(Saved data entries)
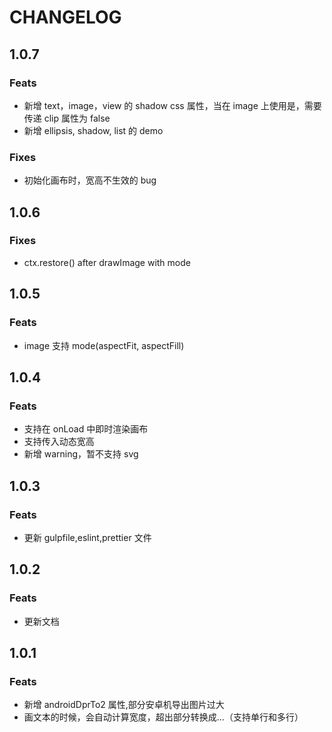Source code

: # CHANGELOG

## 1.0.7

### Feats

- 新增 text，image，view 的 shadow css 属性，当在 image 上使用是，需要传递 clip 属性为 false
- 新增 ellipsis, shadow, list 的 demo

### Fixes

- 初始化画布时，宽高不生效的 bug

## 1.0.6

### Fixes

- ctx.restore() after drawImage with mode

## 1.0.5

### Feats

- image 支持 mode(aspectFit, aspectFill)

## 1.0.4

### Feats

- 支持在 onLoad 中即时渲染画布
- 支持传入动态宽高
- 新增 warning，暂不支持 svg

## 1.0.3

### Feats

- 更新 gulpfile,eslint,prettier 文件

## 1.0.2

### Feats

- 更新文档

## 1.0.1

### Feats

- 新增 androidDprTo2 属性,部分安卓机导出图片过大
- 画文本的时候，会自动计算宽度，超出部分转换成...（支持单行和多行）
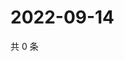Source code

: # 2022-09-14

共 0 条

<!-- BEGIN WEIBO -->
<!-- 最后更新时间 Wed Sep 14 2022 18:02:11 GMT+0800 (China Standard Time) -->

<!-- END WEIBO -->
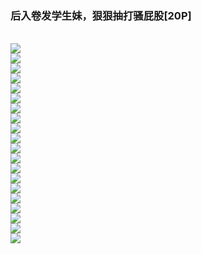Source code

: <h3>后入卷发学生妹，狠狠抽打骚屁股[20P]</h3><br><div ><img src='https://23img.com/i/2023/10/11/xz6vri.jpg'><br /><img src='https://23img.com/i/2023/10/11/xz7d3e.jpg'><br /><img src='https://23img.com/i/2023/10/11/xz7qy6.jpg'><br /><img src='https://23img.com/i/2023/10/11/xz8bh1.jpg'><br /><img src='https://23img.com/i/2023/10/11/xz8m1a.jpg'><br /><img src='https://23img.com/i/2023/10/11/xz9249.jpg'><br /><img src='https://23img.com/i/2023/10/11/xzi5q1.jpg'><br /><img src='https://23img.com/i/2023/10/11/xzimg7.jpg'><br /><img src='https://23img.com/i/2023/10/11/xzizyk.jpg'><br /><img src='https://23img.com/i/2023/10/11/xzjnzt.jpg'><br /><img src='https://23img.com/i/2023/10/11/xzjzxz.jpg'><br /><img src='https://23img.com/i/2023/10/11/xzkke1.jpg'><br /><img src='https://23img.com/i/2023/10/11/xzkz05.jpg'><br /><img src='https://23img.com/i/2023/10/11/xzle84.jpg'><br /><img src='https://23img.com/i/2023/10/11/xzlp71.jpg'><br /><img src='https://23img.com/i/2023/10/11/xzm5ez.jpg'><br /><img src='https://23img.com/i/2023/10/11/xzmn98.jpg'><br /><img src='https://23img.com/i/2023/10/11/xzn4lz.jpg'><br /><img src='https://23img.com/i/2023/10/11/xznjmb.jpg'><br /><img src='https://23img.com/i/2023/10/11/xzntld.jpg'><br />
        </div><br>
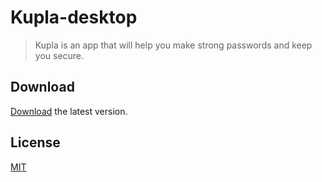 # Kupla-desktop
> Kupla is an app that will help you make strong passwords and keep you secure.

## Download

[Download](https://github.com/TheJeme/Kupla-desktop/releases/ "Kupla-desktop") the latest version.

## License

[MIT](LICENSE)
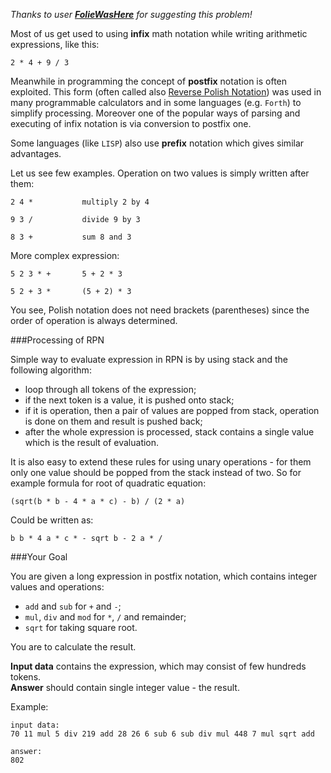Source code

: _Thanks to user **[FolieWasHere](../user_profile/zukoiad97)** for suggesting this problem!_

Most of us get used to using **infix** math notation while writing arithmetic expressions, like this:

    2 * 4 + 9 / 3

Meanwhile in programming the concept of **postfix** notation is often exploited. This form (often called also
[Reverse Polish Notation](http://en.wikipedia.org/wiki/Reverse_Polish_notation)) was used in many programmable
calculators and in some languages (e.g. `Forth`) to simplify processing. Moreover one of the popular ways of
parsing and executing of infix notation is via conversion to postfix one.

Some languages (like `LISP`) also use **prefix** notation which gives similar advantages.

Let us see few examples. Operation on two values is simply written after them:

    2 4 *			multiply 2 by 4
	
	9 3 /			divide 9 by 3
	
	8 3 +			sum 8 and 3

More complex expression:

    5 2 3 * +		5 + 2 * 3
	
	5 2 + 3 *		(5 + 2) * 3

You see, Polish notation does not need brackets (parentheses) since the order of operation is always determined.

###Processing of RPN

Simple way to evaluate expression in RPN is by using stack and the following algorithm:

- loop through all tokens of the expression;
- if the next token is a value, it is pushed onto stack;
- if it is operation, then a pair of values are popped from stack, operation is done on them and result is
	pushed back;
- after the whole expression is processed, stack contains a single value which is the result of evaluation.

It is also easy to extend these rules for using unary operations - for them only one value should be popped
from the stack instead of two. So for example formula for root of quadratic equation:

    (sqrt(b * b - 4 * a * c) - b) / (2 * a)

Could be written as:

    b b * 4 a * c * - sqrt b - 2 a * /

###Your Goal

You are given a long expression in postfix notation, which contains integer values and operations:

- `add` and `sub` for `+` and `-`;
- `mul`, `div` and `mod` for `*`, `/` and remainder;
- `sqrt` for taking square root.

You are to calculate the result.

**Input data** contains the expression, which may consist of few hundreds tokens.  
**Answer** should contain single integer value - the result.

Example:

	input data:
	70 11 mul 5 div 219 add 28 26 6 sub 6 sub div mul 448 7 mul sqrt add
    
	answer:
	802
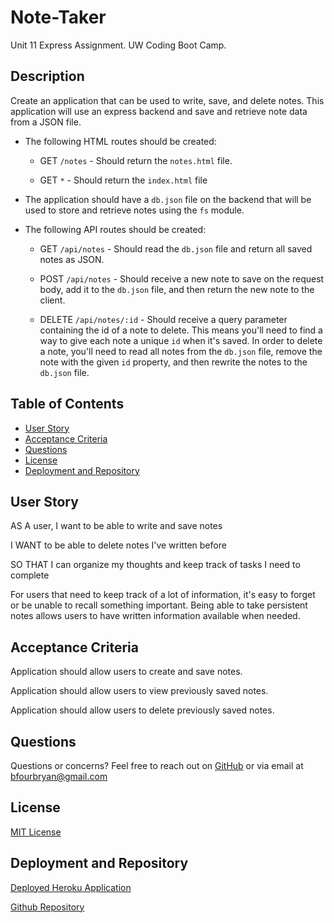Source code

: # Note-Taker
 Unit 11 Express Assignment. UW Coding Boot Camp.


## Description

Create an application that can be used to write, save, and delete notes. This application will use an express backend and save and retrieve note data from a JSON file.


* The following HTML routes should be created:

  * GET `/notes` - Should return the `notes.html` file.

  * GET `*` - Should return the `index.html` file

* The application should have a `db.json` file on the backend that will be used to store and retrieve notes using the `fs` module.

* The following API routes should be created:

  * GET `/api/notes` - Should read the `db.json` file and return all saved notes as JSON.

  * POST `/api/notes` - Should receive a new note to save on the request body, add it to the `db.json` file, and then return the new note to the client.

  * DELETE `/api/notes/:id` - Should receive a query parameter containing the id of a note to delete. This means you'll need to find a way to give each note a unique `id` when it's saved. In order to delete a note, you'll need to read all notes from the `db.json` file, remove the note with the given `id` property, and then rewrite the notes to the `db.json` file.


## Table of Contents
  * [User Story](#user-story)
  * [Acceptance Criteria](#acceptance-criteria)
  * [Questions](#questions)
  * [License](#license)
  * [Deployment and Repository](#deployment-and-repository)



## User Story

AS A user, I want to be able to write and save notes

I WANT to be able to delete notes I've written before

SO THAT I can organize my thoughts and keep track of tasks I need to complete

For users that need to keep track of a lot of information, it's easy to forget or be unable to recall something important. Being able to take persistent notes allows users to have written information available when needed.


## Acceptance Criteria

Application should allow users to create and save notes.

Application should allow users to view previously saved notes.

Application should allow users to delete previously saved notes.


## Questions 
Questions or concerns? Feel free to reach out on [GitHub](https://github.com/bfourGitHub) or via email at <bfourbryan@gmail.com>


## License

[MIT License](./LICENSE)


## Deployment and Repository

[Deployed Heroku Application](https://note-taker-moreno.herokuapp.com/)

[Github Repository](https://github.com/bfourGitHub/Note-Taker)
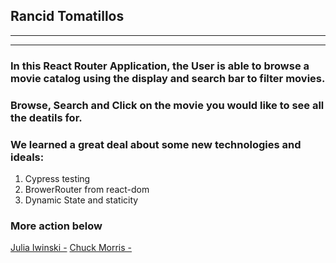 ## Rancid Tomatillos
---
---
### In this React Router Application, the User is able to browse a movie catalog using the display and search bar to filter movies. 

### Browse, Search and Click on the movie you would like to see all the deatils for. 

### We learned a great deal about some new technologies and ideals:
  1.  Cypress testing 
  2.  BrowerRouter from react-dom
  3.  Dynamic State and staticity



### More action below
[Julia Iwinski -](https://github.com/jgiwinski)
[Chuck Morris -](https://github.com/percworld)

» **AIM OF THE EXERCISE**
Gather from the data above every line with the string "Criteria".

» **OUTPUT**
  * [Acceptance Criteria](#acceptance-criteria)
## Acceptance Criteria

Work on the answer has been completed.